Now, let me think… What happens if we restore the global financial growth system to its former glory…? Hmmm….
Hey, look, my sarcastic attitude comes from having figured out the one central error, and correctable mistake, in the design of the financial system 30 years ago. It’s elementary physics of natural systems.
If anyone continually reinvests their investment earnings, as nearly everyone actually does, it forms a reource use and complications growth imperitive until the whole earth is unable to produce any net earnings. Just seeing the simple clear implication that we have our defined our limit to growth as whole system failure really should be a curiosity, it would seem.
I can explain it in a number of very understandable ways. It doesn’t seem to reinforce anyone’s prejudices, however, that the problem is a *proceedure* not an *attitude*, so I’ve been completely unable to get anyone actually interested in it.
All of humanity seems to want the events of nature to be the fault someone’s intent, and just have no interest if they’re not!
The real correctable problem starts with the need for an economy to have a stable positive interest rate for it to remain stable. It’s key to guiding investments to useful things.
Because we then allow people to reinvest their investment income, though, the stable interest rate becomes an implied guarantee of stable infinite multiplying earnings too, and the economy is then compelled to continually multiply exponentially to remain stable. That blows up any scheme for stability in the end for rather obvious reasons. That’s the growth imperative, a procedure.
It’s not caused by a faulty attitude, ethical value or moral code choice.
It’s a proceedure that distorts any intent toward making it destructive.
If we stoped the procedure that does it other problems would exist, but not that one.

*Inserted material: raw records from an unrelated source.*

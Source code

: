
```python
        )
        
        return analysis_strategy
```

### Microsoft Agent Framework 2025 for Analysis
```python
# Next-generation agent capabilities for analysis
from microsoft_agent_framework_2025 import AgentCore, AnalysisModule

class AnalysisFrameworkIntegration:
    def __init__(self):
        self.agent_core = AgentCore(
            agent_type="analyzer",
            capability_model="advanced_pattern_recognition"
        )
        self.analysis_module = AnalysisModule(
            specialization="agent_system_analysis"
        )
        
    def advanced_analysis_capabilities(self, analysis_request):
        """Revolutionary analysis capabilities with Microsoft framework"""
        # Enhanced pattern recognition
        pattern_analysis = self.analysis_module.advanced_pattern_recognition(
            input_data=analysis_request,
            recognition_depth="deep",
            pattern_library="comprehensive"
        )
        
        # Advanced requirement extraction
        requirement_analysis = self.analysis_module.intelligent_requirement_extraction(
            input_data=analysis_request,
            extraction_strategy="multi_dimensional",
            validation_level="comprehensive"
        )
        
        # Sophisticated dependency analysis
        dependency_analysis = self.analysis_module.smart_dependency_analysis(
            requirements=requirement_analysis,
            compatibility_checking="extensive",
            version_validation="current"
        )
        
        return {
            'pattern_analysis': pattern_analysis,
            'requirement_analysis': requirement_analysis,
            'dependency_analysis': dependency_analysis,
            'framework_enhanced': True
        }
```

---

It would unplug the multipliers, naturally stop having a growth imperitive and I think would likely then stabilize at a rate of *maximum real profit* reather than *maximum rate of expansion, headed for no profit*.
It wouldn’t really matter what anyone thinks the purpose was… It’s weird, yes, that physical phenomena don’t behave as they are told and so we should learn what they do of their own accord, but ask questions for heavens sake.